An article written in collaboration with:
Pierre Souchay, Chief Technology Officer
Ana Pachon, Marketing and Communications manager
Climate change is one of the most significant challenges the world is facing today, and understanding its impacts is critical to develop effective strategies to address its effects. Parametric insurance and climate adaptation consulting products have emerged as valuable tools to assess climate risks. However, managing the vast amount of data required for this type of services can be challenging. Issues like scheduling and updating data, maintaining security and data separation, and handling complex computations are critical to the success of each climate risk assessment. In this article, we will discuss how these challenges can be addressed and leveraged.
The origin: parametric insurance
Parametric insurance is an innovative form of insurance that utilizes predefined parameters to determine the amount of reimbursement, rather than relying on the expertise of an insurance adjuster. These parameters, such as frost temperature, precipitation levels, or cyclonic risks, are established in advance and provide objective and quantifiable data to determine the amount of compensation.
As an example, a winemaker who experiences temperatures below 0°C for two consecutive days may receive a €30,000 payout, while a temperature of less than -5°C over a week may result in a €50,000 payout. This type of insurance offers more objective contract terms and a streamlined claim process. The use of weather stations, satellites, and scientific surveys to gather data makes parametric insurance particularly well-suited to address the complexities of climate change.
As we look to the future, we can expect events to become increasingly complex and challenging to predict. Although there are some simulating models available, they have a margin of error and some degree of uncertainty, even when considering just a one-year horizon. This is why we must explore multiple scenarios using different models in order to better prepare for what may come.

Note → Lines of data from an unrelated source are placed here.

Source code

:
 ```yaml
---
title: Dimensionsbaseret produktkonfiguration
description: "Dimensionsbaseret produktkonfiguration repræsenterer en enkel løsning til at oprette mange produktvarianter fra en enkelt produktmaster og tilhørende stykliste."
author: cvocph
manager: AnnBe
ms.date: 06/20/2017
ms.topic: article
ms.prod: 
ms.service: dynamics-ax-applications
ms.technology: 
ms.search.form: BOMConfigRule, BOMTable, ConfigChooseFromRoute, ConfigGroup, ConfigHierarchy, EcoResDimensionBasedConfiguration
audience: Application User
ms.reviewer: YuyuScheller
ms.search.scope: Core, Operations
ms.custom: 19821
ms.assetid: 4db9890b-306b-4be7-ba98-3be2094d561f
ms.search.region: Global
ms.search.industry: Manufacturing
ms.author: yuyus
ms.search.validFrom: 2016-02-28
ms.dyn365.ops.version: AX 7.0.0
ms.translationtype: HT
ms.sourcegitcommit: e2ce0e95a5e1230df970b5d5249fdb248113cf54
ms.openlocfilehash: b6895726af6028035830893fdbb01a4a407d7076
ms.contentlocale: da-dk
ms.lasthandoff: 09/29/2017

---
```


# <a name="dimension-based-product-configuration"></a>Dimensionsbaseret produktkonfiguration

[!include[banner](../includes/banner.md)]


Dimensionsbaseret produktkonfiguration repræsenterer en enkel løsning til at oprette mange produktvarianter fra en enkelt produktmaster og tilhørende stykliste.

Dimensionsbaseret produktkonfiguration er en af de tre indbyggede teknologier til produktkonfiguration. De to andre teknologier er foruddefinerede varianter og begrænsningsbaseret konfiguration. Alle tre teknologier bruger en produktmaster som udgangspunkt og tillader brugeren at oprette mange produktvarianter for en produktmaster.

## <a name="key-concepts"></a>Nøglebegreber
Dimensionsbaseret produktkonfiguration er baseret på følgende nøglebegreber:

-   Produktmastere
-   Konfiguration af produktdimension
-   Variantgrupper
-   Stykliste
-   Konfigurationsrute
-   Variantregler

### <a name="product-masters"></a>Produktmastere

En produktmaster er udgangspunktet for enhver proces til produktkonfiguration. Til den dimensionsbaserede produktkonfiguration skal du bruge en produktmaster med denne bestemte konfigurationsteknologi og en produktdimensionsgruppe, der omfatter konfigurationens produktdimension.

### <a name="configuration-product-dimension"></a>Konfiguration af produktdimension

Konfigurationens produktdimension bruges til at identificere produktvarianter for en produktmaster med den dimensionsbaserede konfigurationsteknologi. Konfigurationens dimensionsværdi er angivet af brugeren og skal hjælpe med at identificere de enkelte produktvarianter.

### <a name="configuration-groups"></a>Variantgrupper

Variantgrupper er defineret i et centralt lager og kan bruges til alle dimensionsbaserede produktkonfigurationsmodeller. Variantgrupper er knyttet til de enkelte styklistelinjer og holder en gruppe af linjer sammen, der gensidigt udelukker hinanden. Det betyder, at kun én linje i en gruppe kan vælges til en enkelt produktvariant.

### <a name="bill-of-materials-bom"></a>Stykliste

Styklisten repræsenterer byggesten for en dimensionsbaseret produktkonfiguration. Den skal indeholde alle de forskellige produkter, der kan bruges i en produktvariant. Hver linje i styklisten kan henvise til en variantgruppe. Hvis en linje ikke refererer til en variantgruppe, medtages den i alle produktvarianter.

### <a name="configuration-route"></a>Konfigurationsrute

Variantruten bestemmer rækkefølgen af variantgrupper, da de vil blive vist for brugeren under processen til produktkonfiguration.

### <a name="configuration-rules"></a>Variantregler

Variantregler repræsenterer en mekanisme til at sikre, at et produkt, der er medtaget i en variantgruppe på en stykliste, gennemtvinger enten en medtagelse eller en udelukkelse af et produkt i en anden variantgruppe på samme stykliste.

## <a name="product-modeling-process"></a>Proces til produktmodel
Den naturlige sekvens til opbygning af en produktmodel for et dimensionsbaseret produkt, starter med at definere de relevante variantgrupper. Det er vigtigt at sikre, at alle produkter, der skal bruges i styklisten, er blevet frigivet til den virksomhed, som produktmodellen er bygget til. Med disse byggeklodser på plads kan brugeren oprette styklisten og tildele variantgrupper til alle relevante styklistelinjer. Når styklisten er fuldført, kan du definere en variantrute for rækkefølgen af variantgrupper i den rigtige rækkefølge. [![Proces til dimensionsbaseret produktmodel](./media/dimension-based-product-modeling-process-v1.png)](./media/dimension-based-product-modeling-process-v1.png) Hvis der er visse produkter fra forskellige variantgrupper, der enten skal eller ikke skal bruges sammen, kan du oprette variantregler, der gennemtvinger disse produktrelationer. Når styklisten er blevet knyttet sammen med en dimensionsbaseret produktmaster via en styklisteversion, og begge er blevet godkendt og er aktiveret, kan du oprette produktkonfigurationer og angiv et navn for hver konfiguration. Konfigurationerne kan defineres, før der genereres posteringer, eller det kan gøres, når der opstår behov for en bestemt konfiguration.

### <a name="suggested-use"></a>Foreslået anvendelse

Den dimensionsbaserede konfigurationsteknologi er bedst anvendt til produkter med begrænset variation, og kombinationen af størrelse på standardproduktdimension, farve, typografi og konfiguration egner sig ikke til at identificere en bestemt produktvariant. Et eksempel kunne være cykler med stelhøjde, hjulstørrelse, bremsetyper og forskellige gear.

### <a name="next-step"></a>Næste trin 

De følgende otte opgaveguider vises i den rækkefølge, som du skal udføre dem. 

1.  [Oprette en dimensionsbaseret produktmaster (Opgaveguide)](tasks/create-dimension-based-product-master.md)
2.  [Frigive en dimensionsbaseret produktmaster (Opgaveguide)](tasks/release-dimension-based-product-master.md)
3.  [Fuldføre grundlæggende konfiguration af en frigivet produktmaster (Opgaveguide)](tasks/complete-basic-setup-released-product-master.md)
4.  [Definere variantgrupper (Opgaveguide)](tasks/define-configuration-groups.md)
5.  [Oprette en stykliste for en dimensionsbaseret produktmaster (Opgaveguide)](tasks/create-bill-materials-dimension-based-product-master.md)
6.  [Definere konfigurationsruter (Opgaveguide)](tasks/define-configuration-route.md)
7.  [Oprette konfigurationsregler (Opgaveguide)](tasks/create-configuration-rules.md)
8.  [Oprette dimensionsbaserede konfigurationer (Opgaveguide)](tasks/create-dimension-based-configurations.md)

AXA Climate has developed specific tools which address individual risks such as frost, hail, cyclones, and droughts. We collected data from a variety of public providers such as ERA5 or CHIRPS, and then created a predefined list of dashboards, graphs, and statistics to help underwriters explore the richness of this carefully curated data.
The next step: understanding cause and effect
As the scope and complexity of climate risks have grown, there has been a growing need for more comprehensive risk assessments and consulting services. These services provide companies with better tools to understand the causes and effects of climate change, enabling them to take a more proactive approach to manage those risks.
By conducting climate risk assessments, companies can gain a deeper understanding of the potential risks they face and develop effective strategies to mitigate those risks and adapt their business models.
Thus, we continued to create more data tools capable of conducting or assisting this kind of service and soon realized the growing need for a centralized data store—a single location where all the data could be stored and easily reused across insurance or consulting projects.
The challenges of working with scientific and historic data
Working with the scientific and historic data needed for those projects required a lot of expertise in different file formats and mathematical concepts. To overcome this challenge, we collaborated with data scientists to develop pipelines that fed directly into our data store. Each new pipeline was like another book added to our shared library, further expanding our ability to leverage the data we had collected.
Scheduling and updating
Efficiently maintaining public data is critical to accurately predict climate change impacts, but managing large, frequently-updated datasets can be a significant challenge. Automation is therefore essential to achieve predictable scientific results and ensure data accuracy.
For example, some providers publish daily worldwide temperature and precipitation data, which would be impractical to retrieve manually every day. To streamline the process, we established automated data pipelines that update on a regular basis, whether daily, monthly, or yearly.
However, this process is not always straightforward. Irregular updates and data errors can create significant hurdles that require careful management. To overcome these challenges, we established strict error-handling protocols and implemented rigorous security measures to ensure that all data is properly updated and secure.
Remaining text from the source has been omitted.